Un fruto de la esperanza cristiana es la alegría en el Señor. En la inminencia de la venida de Jesucristo, a la Virgen María se le dice «alégrate» y «feliz la que ha creído». Ella misma dice de sí: «Se alegra mi espíritu en Dios, mi Salvador» (Lc 1,28.45 y 47). María es el cumplimiento de la promesa de parte de Dios de que Israel se gozará indeciblemente por la realización de la salvación. En efecto, en nombre del Pueblo de Dios y en representación de todos los creyentes, a María se aplica esta profecía: «¡Lanza gritos de gozo, hija de Sión, lanza clamores, Israel, alégrate y exulta de todo corazón, hija de Jerusalén» (3,14).
Esta alegría viene de Dios como un don y se apoya en su amor misericordioso. Es por ello que es una alegría aún en medio de nuestros pecados y desgracias. Es la alegría del pecador que se sabe amado por Dios y que ve que su salvación está a las puertas. Así se nos dice: «El Señor, tu Dios está en medio de ti, ¡un poderoso salvador! Él exulta de gozo por ti, te renueva por su amor; danza por ti con gritos de júbilo» (Sof 3,17).

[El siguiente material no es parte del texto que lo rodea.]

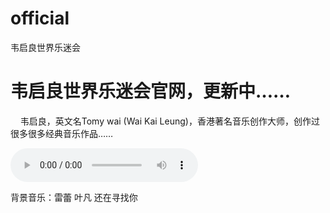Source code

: # official
<html>
 
  <head><meta charset="UTF-8"><style>body{background:url("autumn-leaves.jpg");background-size:100%;}</style><title>Wai Kai Leung World Music Fun</title>韦启良世界乐迷会
    </head>
       <body><h1>韦启良世界乐迷会官网，更新中……</h1><p>&nbsp;&nbsp;&nbsp;&nbsp;韦启良，英文名Tomy wai (Wai Kai Leung)，香港著名音乐创作大师，创作过很多很多经典音乐作品……</p><audio id="yf_low_quality.mp3" controls="controls" autoplay="autoplay">  <source src="yf_low_quality.mp3" type="audio/mp3"> Your brower dose not support the audio element.</audio><br><p>背景音乐：雷蕾 叶凡 还在寻找你</p></body></html>
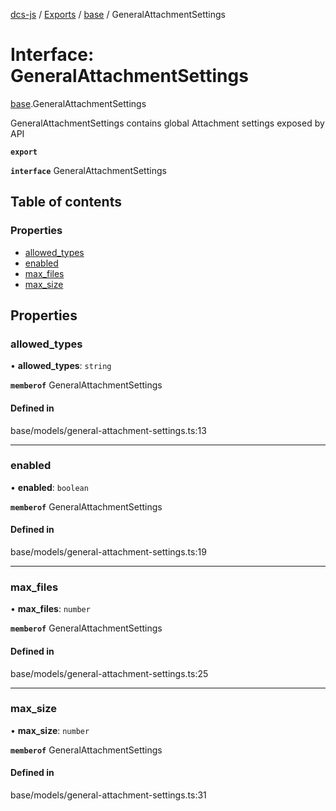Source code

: [dcs-js](../README.md) / [Exports](../modules.md) / [base](../modules/base.md) / GeneralAttachmentSettings

# Interface: GeneralAttachmentSettings

[base](../modules/base.md).GeneralAttachmentSettings

GeneralAttachmentSettings contains global Attachment settings exposed by API

**`export`**

**`interface`** GeneralAttachmentSettings

## Table of contents

### Properties

- [allowed\_types](base.GeneralAttachmentSettings.md#allowed_types)
- [enabled](base.GeneralAttachmentSettings.md#enabled)
- [max\_files](base.GeneralAttachmentSettings.md#max_files)
- [max\_size](base.GeneralAttachmentSettings.md#max_size)

## Properties

### <a id="allowed_types" name="allowed_types"></a> allowed\_types

• **allowed\_types**: `string`

**`memberof`** GeneralAttachmentSettings

#### Defined in

base/models/general-attachment-settings.ts:13

___

### <a id="enabled" name="enabled"></a> enabled

• **enabled**: `boolean`

**`memberof`** GeneralAttachmentSettings

#### Defined in

base/models/general-attachment-settings.ts:19

___

### <a id="max_files" name="max_files"></a> max\_files

• **max\_files**: `number`

**`memberof`** GeneralAttachmentSettings

#### Defined in

base/models/general-attachment-settings.ts:25

___

### <a id="max_size" name="max_size"></a> max\_size

• **max\_size**: `number`

**`memberof`** GeneralAttachmentSettings

#### Defined in

base/models/general-attachment-settings.ts:31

Todos experimentamos el pecado personal y sus consecuencias en la vida social. Un efecto del pecado es la pérdida de la alegría, que es inherente al hecho de haber sido creados a imagen y semejanza de Dios, es decir, partícipes de la vida divina y de su infinita felicidad. La imagen bíblica del Paraíso apunta al estado de plenitud de vida del hombre y de la mujer cuando ellos están en comunión con Dios. La expulsión del Paraíso hacia el desierto inhóspito e inhumano es la imagen del pecado en cuanto vulnerabilidad y muerte. Es lo que experimenta el joven del Evangelio cuando decide alejarse de Jesús: «Se marchó triste» (Mt 19,22).
La tristeza de las personas se traspasa a su comunidad. Por eso puede haber sociedades tristes, satisfechas de sí mismas, pero vacías de sentido. «La sociedad tecnológica ha logrado multiplicar las ocasiones de placer, pero encuentra muy difícil engendrar la alegría (…). El hombre puede verdaderamente entrar en la alegría acercándose a Dios y apartándose del pecado» (San Pablo VI).
En Adviento y a pocos días del nacimiento de Cristo, la Iglesia nos dice: «No teman, pues les anuncio una gran alegría, que lo será para todo el pueblo» (Lc 2,10), porque el Señor es quien se acerca al hombre para devolverle la alegría de la salvación. Quien abre su corazón pecador a Jesucristo Redentor va percibiendo que su tenor afectivo comienza a cambiar, pasando de la tristeza a la alegría y a la paz. Por eso, a los cristianos se nos dice: «No estén tristes: la alegría del Señor es la fortaleza de ustedes» (Neh 8,10).